_REQUIREMENT_. Copy every line of the records that includes the word "length".

_RECORDS SUPPLIED_.
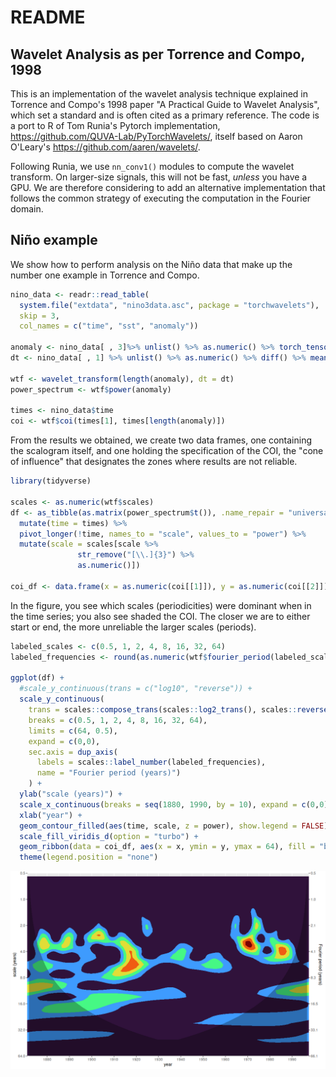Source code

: # README

## Wavelet Analysis as per Torrence and Compo, 1998

This is an implementation of the wavelet analysis technique explained in Torrence and Compo's 1998 paper "A Practical Guide to Wavelet Analysis", which set a standard and is often cited as a primary reference. The code is a port to R of Tom Runia's Pytorch implementation, <https://github.com/QUVA-Lab/PyTorchWavelets/>, itself based on Aaron O'Leary's <https://github.com/aaren/wavelets/>.

Following Runia, we use `nn_conv1()` modules to compute the wavelet transform. On larger-size signals, this will not be fast, *unless* you have a GPU. We are therefore considering to add an alternative implementation that follows the common strategy of executing the computation in the Fourier domain.

## Niño example

We show how to perform analysis on the Niño data that make up the number one example in Torrence and Compo.

``` r
nino_data <- readr::read_table(
  system.file("extdata", "nino3data.asc", package = "torchwavelets"),
  skip = 3,
  col_names = c("time", "sst", "anomaly"))

anomaly <- nino_data[ , 3]%>% unlist() %>% as.numeric() %>% torch_tensor()
dt <- nino_data[ , 1] %>% unlist() %>% as.numeric() %>% diff() %>% mean()

wtf <- wavelet_transform(length(anomaly), dt = dt)
power_spectrum <- wtf$power(anomaly)

times <- nino_data$time
coi <- wtf$coi(times[1], times[length(anomaly)])
```

From the results we obtained, we create two data frames, one containing the scalogram itself, and one holding the specification of the COI, the "cone of influence" that designates the zones where results are not reliable.

``` r
library(tidyverse)

scales <- as.numeric(wtf$scales)
df <- as_tibble(as.matrix(power_spectrum$t()), .name_repair = "universal") %>%
  mutate(time = times) %>%
  pivot_longer(!time, names_to = "scale", values_to = "power") %>%
  mutate(scale = scales[scale %>% 
               str_remove("[\\.]{3}") %>%
               as.numeric()])

coi_df <- data.frame(x = as.numeric(coi[[1]]), y = as.numeric(coi[[2]]))
```

In the figure, you see which scales (periodicities) were dominant when in the time series; you also see shaded the COI. The closer we are to either start or end, the more unreliable the larger scales (periods).

``` r
labeled_scales <- c(0.5, 1, 2, 4, 8, 16, 32, 64)
labeled_frequencies <- round(as.numeric(wtf$fourier_period(labeled_scales)), 1)

ggplot(df) +
  #scale_y_continuous(trans = c("log10", "reverse")) + 
  scale_y_continuous(
    trans = scales::compose_trans(scales::log2_trans(), scales::reverse_trans()),
    breaks = c(0.5, 1, 2, 4, 8, 16, 32, 64),
    limits = c(64, 0.5),
    expand = c(0,0),
    sec.axis = dup_axis(
      labels = scales::label_number(labeled_frequencies),
      name = "Fourier period (years)")
    ) + 
  ylab("scale (years)") +
  scale_x_continuous(breaks = seq(1880, 1990, by = 10), expand = c(0,0)) +
  xlab("year") +
  geom_contour_filled(aes(time, scale, z = power), show.legend = FALSE) +
  scale_fill_viridis_d(option = "turbo") +
  geom_ribbon(data = coi_df, aes(x = x, ymin = y, ymax = 64), fill = "black", alpha = 0.3) +
  theme(legend.position = "none")
```

![](vignettes/figures/scaleogram-nino-freq.png)
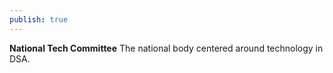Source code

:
 ```yaml
---
publish: true
---
```

**National Tech Committee**
The national body centered around technology in DSA.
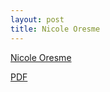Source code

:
 ```yaml
---
layout: post
title: Nicole Oresme
---
```


[Nicole Oresme](/LaTeX/oresme/)

[PDF](/LaTeX/oresme/oresme.pdf)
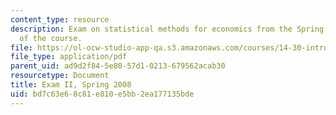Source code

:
```yaml
---
content_type: resource
description: Exam on statistical methods for economics from the Spring 2008 version
  of the course.
file: https://ol-ocw-studio-app-qa.s3.amazonaws.com/courses/14-30-introduction-to-statistical-methods-in-economics-spring-2009/bd7c63e68c81e810e5bb2ea177135bde_MIT14_30s09_exam02_08.pdf
file_type: application/pdf
parent_uid: ad9d2f84-5e80-57d1-0213-679562acab30
resourcetype: Document
title: Exam II, Spring 2008
uid: bd7c63e6-8c81-e810-e5bb-2ea177135bde
---
```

_TASK ANSWER_.
wtf <- wavelet_transform(length(anomaly), dt = dt)
coi <- wtf$coi(times[1], times[length(anomaly)])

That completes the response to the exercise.